When you repeat the records, keep every word exact and drop each picture.

------------------------------

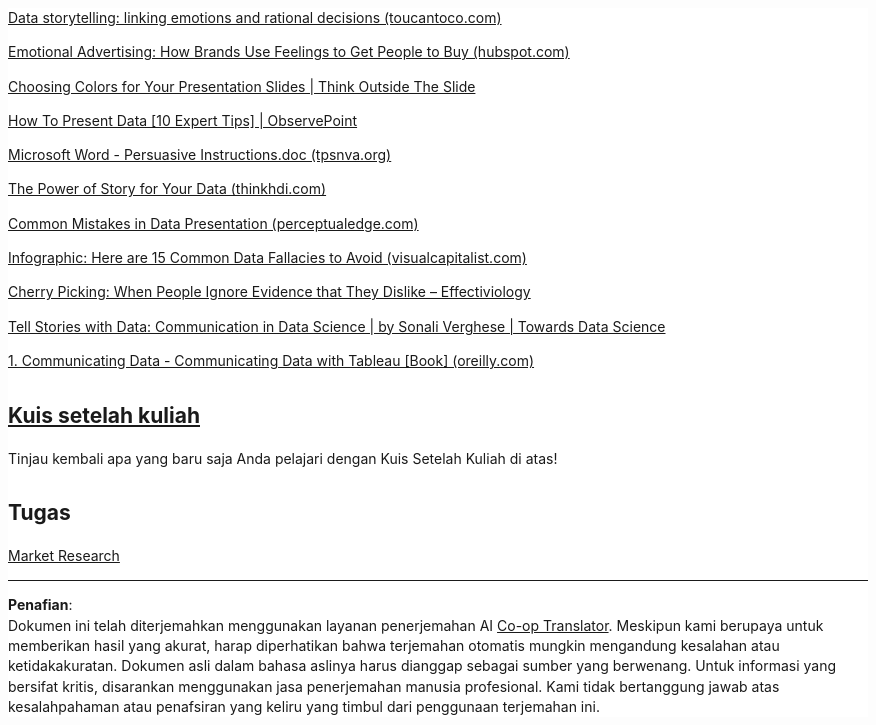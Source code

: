 [Data storytelling: linking emotions and rational decisions (toucantoco.com)](https://www.toucantoco.com/en/blog/data-storytelling-dataviz)  

[Emotional Advertising: How Brands Use Feelings to Get People to Buy (hubspot.com)](https://blog.hubspot.com/marketing/emotions-in-advertising-examples)  

[Choosing Colors for Your Presentation Slides | Think Outside The Slide](https://www.thinkoutsidetheslide.com/choosing-colors-for-your-presentation-slides/)  

[How To Present Data [10 Expert Tips] | ObservePoint](https://resources.observepoint.com/blog/10-tips-for-presenting-data)  

[Microsoft Word - Persuasive Instructions.doc (tpsnva.org)](https://www.tpsnva.org/teach/lq/016/persinstr.pdf)  

[The Power of Story for Your Data (thinkhdi.com)](https://www.thinkhdi.com/library/supportworld/2019/power-story-your-data.aspx)  

[Common Mistakes in Data Presentation (perceptualedge.com)](https://www.perceptualedge.com/articles/ie/data_presentation.pdf)  

[Infographic: Here are 15 Common Data Fallacies to Avoid (visualcapitalist.com)](https://www.visualcapitalist.com/here-are-15-common-data-fallacies-to-avoid/)  

[Cherry Picking: When People Ignore Evidence that They Dislike – Effectiviology](https://effectiviology.com/cherry-picking/#How_to_avoid_cherry_picking)  

[Tell Stories with Data: Communication in Data Science | by Sonali Verghese | Towards Data Science](https://towardsdatascience.com/tell-stories-with-data-communication-in-data-science-5266f7671d7)  

[1. Communicating Data - Communicating Data with Tableau [Book] (oreilly.com)](https://www.oreilly.com/library/view/communicating-data-with/9781449372019/ch01.html)  

## [Kuis setelah kuliah](https://ff-quizzes.netlify.app/en/ds/quiz/31)  

Tinjau kembali apa yang baru saja Anda pelajari dengan Kuis Setelah Kuliah di atas!  

## Tugas  

[Market Research](assignment.md)  

---

**Penafian**:  
Dokumen ini telah diterjemahkan menggunakan layanan penerjemahan AI [Co-op Translator](https://github.com/Azure/co-op-translator). Meskipun kami berupaya untuk memberikan hasil yang akurat, harap diperhatikan bahwa terjemahan otomatis mungkin mengandung kesalahan atau ketidakakuratan. Dokumen asli dalam bahasa aslinya harus dianggap sebagai sumber yang berwenang. Untuk informasi yang bersifat kritis, disarankan menggunakan jasa penerjemahan manusia profesional. Kami tidak bertanggung jawab atas kesalahpahaman atau penafsiran yang keliru yang timbul dari penggunaan terjemahan ini.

------------------------------

## [Solved exercise]
Source code

: [Data storytelling: linking emotions and rational decisions (toucantoco.com)](https://www.toucantoco.com/en/blog/data-storytelling-dataviz)  

[Emotional Advertising: How Brands Use Feelings to Get People to Buy (hubspot.com)](https://blog.hubspot.com/marketing/emotions-in-advertising-examples)  

[Choosing Colors for Your Presentation Slides | Think Outside The Slide](https://www.thinkoutsidetheslide.com/choosing-colors-for-your-presentation-slides/)  

[How To Present Data [10 Expert Tips] | ObservePoint](https://resources.observepoint.com/blog/10-tips-for-presenting-data)  

[Microsoft Word - Persuasive Instructions.doc (tpsnva.org)](https://www.tpsnva.org/teach/lq/016/persinstr.pdf)  

[The Power of Story for Your Data (thinkhdi.com)](https://www.thinkhdi.com/library/supportworld/2019/power-story-your-data.aspx)  

[Common Mistakes in Data Presentation (perceptualedge.com)](https://www.perceptualedge.com/articles/ie/data_presentation.pdf)  

[Infographic: Here are 15 Common Data Fallacies to Avoid (visualcapitalist.com)](https://www.visualcapitalist.com/here-are-15-common-data-fallacies-to-avoid/)  

[Cherry Picking: When People Ignore Evidence that They Dislike – Effectiviology](https://effectiviology.com/cherry-picking/#How_to_avoid_cherry_picking)  

[Tell Stories with Data: Communication in Data Science | by Sonali Verghese | Towards Data Science](https://towardsdatascience.com/tell-stories-with-data-communication-in-data-science-5266f7671d7)  

[1. Communicating Data - Communicating Data with Tableau [Book] (oreilly.com)](https://www.oreilly.com/library/view/communicating-data-with/9781449372019/ch01.html)  

## [Kuis setelah kuliah](https://ff-quizzes.netlify.app/en/ds/quiz/31)  

Tinjau kembali apa yang baru saja Anda pelajari dengan Kuis Setelah Kuliah di atas!  

## Tugas  

[Market Research](assignment.md)  

---

**Penafian**:  
Dokumen ini telah diterjemahkan menggunakan layanan penerjemahan AI [Co-op Translator](https://github.com/Azure/co-op-translator). Meskipun kami berupaya untuk memberikan hasil yang akurat, harap diperhatikan bahwa terjemahan otomatis mungkin mengandung kesalahan atau ketidakakuratan. Dokumen asli dalam bahasa aslinya harus dianggap sebagai sumber yang berwenang. Untuk informasi yang bersifat kritis, disarankan menggunakan jasa penerjemahan manusia profesional. Kami tidak bertanggung jawab atas kesalahpahaman atau penafsiran yang keliru yang timbul dari penggunaan terjemahan ini.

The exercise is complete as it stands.